**EXERCISE INSTRUCTIONS**
Return every line from the one with "- Add health check endpoints for each tier" through the one with "sim/Make system fractured", inclusive, exactly as it appears below.

Saved data entries
┏━━
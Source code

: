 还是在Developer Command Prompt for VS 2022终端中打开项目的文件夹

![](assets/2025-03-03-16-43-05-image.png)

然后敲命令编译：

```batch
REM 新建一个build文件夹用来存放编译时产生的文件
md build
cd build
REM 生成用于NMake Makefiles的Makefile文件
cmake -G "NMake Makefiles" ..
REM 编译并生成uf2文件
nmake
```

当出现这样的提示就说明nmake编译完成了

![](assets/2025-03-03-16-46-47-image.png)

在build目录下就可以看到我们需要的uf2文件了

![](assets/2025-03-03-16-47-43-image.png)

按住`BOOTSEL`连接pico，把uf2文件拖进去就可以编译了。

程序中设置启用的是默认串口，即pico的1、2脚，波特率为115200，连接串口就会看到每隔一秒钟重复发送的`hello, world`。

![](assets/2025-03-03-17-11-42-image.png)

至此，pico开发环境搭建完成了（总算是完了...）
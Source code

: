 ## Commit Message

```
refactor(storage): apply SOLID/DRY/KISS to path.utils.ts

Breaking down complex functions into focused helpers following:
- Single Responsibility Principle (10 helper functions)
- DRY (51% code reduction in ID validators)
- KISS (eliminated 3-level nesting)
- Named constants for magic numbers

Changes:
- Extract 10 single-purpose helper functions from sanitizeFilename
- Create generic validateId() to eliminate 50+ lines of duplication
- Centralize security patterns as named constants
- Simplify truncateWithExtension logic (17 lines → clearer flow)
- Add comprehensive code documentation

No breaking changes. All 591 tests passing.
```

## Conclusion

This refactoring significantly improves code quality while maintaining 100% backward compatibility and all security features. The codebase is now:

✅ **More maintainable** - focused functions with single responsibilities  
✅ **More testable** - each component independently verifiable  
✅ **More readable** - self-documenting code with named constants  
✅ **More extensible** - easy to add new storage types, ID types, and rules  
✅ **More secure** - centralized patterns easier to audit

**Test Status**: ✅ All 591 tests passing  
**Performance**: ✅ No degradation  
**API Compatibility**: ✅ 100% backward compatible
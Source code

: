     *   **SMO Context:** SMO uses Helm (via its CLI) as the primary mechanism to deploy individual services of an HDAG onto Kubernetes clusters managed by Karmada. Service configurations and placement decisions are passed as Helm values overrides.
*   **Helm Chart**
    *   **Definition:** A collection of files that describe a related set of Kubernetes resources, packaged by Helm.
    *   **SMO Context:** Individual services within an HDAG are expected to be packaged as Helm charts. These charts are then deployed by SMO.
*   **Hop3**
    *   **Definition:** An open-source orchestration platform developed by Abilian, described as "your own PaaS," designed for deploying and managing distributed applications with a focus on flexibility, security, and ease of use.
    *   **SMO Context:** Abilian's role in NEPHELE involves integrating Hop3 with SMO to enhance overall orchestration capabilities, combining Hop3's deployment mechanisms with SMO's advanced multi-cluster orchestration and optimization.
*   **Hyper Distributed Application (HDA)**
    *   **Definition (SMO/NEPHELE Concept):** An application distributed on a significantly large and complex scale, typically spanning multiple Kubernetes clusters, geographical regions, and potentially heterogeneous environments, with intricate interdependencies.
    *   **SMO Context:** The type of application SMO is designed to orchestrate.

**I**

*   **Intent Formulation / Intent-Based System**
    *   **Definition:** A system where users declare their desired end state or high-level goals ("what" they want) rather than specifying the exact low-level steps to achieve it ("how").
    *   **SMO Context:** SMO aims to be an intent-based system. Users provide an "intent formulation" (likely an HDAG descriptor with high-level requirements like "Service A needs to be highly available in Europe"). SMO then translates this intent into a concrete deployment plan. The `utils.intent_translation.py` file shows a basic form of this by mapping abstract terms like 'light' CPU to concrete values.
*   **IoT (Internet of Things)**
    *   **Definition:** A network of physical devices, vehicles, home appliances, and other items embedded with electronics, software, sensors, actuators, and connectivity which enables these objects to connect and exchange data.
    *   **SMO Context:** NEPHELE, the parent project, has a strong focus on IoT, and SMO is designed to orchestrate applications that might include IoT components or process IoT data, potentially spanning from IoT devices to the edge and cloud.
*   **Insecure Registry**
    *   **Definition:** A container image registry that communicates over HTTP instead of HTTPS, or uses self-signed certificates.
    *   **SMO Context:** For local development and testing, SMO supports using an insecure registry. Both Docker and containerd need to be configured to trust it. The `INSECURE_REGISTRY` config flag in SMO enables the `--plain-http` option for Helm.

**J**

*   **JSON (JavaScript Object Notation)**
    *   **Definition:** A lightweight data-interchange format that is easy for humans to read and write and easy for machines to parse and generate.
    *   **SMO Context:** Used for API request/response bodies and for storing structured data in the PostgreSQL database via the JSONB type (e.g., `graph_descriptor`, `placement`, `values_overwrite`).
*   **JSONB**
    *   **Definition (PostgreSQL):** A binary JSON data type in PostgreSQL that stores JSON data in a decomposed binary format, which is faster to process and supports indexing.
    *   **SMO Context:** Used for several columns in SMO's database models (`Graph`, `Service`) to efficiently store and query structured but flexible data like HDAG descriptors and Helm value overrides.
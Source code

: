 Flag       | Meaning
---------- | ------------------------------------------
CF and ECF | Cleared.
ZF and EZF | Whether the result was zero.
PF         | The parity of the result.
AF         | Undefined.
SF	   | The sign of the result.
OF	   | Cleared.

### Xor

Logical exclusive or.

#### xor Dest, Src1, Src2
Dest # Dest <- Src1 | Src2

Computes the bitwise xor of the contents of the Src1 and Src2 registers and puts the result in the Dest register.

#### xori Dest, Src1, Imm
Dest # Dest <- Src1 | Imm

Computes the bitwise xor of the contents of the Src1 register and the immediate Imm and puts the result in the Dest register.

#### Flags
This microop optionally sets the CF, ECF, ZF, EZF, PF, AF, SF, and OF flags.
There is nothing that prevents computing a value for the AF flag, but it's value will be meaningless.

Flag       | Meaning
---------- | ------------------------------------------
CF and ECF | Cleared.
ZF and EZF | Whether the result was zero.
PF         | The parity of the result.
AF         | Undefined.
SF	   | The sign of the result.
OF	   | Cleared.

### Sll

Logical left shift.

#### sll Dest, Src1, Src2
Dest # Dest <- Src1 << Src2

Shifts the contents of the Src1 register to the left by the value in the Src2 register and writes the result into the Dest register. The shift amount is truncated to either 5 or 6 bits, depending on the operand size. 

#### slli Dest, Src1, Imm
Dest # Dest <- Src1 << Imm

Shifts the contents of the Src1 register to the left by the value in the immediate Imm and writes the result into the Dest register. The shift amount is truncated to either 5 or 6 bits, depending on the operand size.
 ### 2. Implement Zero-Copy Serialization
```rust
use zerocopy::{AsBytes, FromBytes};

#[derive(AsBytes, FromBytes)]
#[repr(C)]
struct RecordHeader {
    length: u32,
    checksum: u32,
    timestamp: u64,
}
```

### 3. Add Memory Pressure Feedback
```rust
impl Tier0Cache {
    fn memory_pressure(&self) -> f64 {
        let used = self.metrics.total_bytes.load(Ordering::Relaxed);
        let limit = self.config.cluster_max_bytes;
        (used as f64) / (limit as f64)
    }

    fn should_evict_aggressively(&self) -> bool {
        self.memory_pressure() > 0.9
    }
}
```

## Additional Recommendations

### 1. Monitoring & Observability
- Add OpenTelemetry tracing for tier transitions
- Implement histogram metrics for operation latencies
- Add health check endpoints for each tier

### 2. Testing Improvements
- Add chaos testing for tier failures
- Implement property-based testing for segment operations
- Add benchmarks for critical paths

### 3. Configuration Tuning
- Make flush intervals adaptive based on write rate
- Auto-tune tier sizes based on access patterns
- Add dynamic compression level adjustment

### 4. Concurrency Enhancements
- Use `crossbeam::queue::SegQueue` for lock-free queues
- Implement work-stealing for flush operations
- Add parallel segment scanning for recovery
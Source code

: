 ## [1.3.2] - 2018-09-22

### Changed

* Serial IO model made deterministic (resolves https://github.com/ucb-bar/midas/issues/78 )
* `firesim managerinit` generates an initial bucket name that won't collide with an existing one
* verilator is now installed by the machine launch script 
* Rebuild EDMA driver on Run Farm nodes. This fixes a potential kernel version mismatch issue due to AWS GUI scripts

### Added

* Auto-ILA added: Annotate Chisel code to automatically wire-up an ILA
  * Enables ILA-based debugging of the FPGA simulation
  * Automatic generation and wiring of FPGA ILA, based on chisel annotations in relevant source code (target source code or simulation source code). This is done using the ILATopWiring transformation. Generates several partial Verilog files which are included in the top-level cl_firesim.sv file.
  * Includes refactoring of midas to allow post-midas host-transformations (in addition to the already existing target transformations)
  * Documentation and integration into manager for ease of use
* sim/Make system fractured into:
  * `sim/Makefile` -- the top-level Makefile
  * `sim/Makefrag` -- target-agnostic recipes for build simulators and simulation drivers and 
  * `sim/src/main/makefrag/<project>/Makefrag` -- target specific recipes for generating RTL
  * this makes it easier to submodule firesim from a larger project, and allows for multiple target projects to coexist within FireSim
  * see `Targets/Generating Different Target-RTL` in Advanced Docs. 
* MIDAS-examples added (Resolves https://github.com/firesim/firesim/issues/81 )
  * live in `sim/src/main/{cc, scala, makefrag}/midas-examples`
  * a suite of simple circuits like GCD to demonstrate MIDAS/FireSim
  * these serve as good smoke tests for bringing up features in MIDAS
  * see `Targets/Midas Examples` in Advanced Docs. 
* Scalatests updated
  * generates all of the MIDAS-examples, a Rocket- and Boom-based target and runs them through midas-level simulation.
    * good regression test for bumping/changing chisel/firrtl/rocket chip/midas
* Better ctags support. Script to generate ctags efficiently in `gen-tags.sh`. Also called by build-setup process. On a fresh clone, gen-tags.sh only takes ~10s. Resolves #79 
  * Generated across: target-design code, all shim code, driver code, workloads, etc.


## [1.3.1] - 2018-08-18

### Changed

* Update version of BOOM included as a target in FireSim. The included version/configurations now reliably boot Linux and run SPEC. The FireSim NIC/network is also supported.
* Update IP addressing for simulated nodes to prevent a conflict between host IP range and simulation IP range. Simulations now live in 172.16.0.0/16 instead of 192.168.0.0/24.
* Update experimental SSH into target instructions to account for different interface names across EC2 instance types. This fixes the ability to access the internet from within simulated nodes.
┗━━
**OUTPUT OF THE EXERCISE**
- Add health check endpoints for each tier

### 2. Testing Improvements
- Add chaos testing for tier failures
- Implement property-based testing for segment operations
- Add benchmarks for critical paths

### 3. Configuration Tuning
- Make flush intervals adaptive based on write rate
- Auto-tune tier sizes based on access patterns
- Add dynamic compression level adjustment

### 4. Concurrency Enhancements
- Use `crossbeam::queue::SegQueue` for lock-free queues
- Implement work-stealing for flush operations
- Add parallel segment scanning for recovery
Source code

: ## [1.3.2] - 2018-09-22

### Changed

* Serial IO model made deterministic (resolves https://github.com/ucb-bar/midas/issues/78 )
* `firesim managerinit` generates an initial bucket name that won't collide with an existing one
* verilator is now installed by the machine launch script 
* Rebuild EDMA driver on Run Farm nodes. This fixes a potential kernel version mismatch issue due to AWS GUI scripts

### Added

* Auto-ILA added: Annotate Chisel code to automatically wire-up an ILA
  * Enables ILA-based debugging of the FPGA simulation
  * Automatic generation and wiring of FPGA ILA, based on chisel annotations in relevant source code (target source code or simulation source code). This is done using the ILATopWiring transformation. Generates several partial Verilog files which are included in the top-level cl_firesim.sv file.
  * Includes refactoring of midas to allow post-midas host-transformations (in addition to the already existing target transformations)
  * Documentation and integration into manager for ease of use
* sim/Make system fractured into:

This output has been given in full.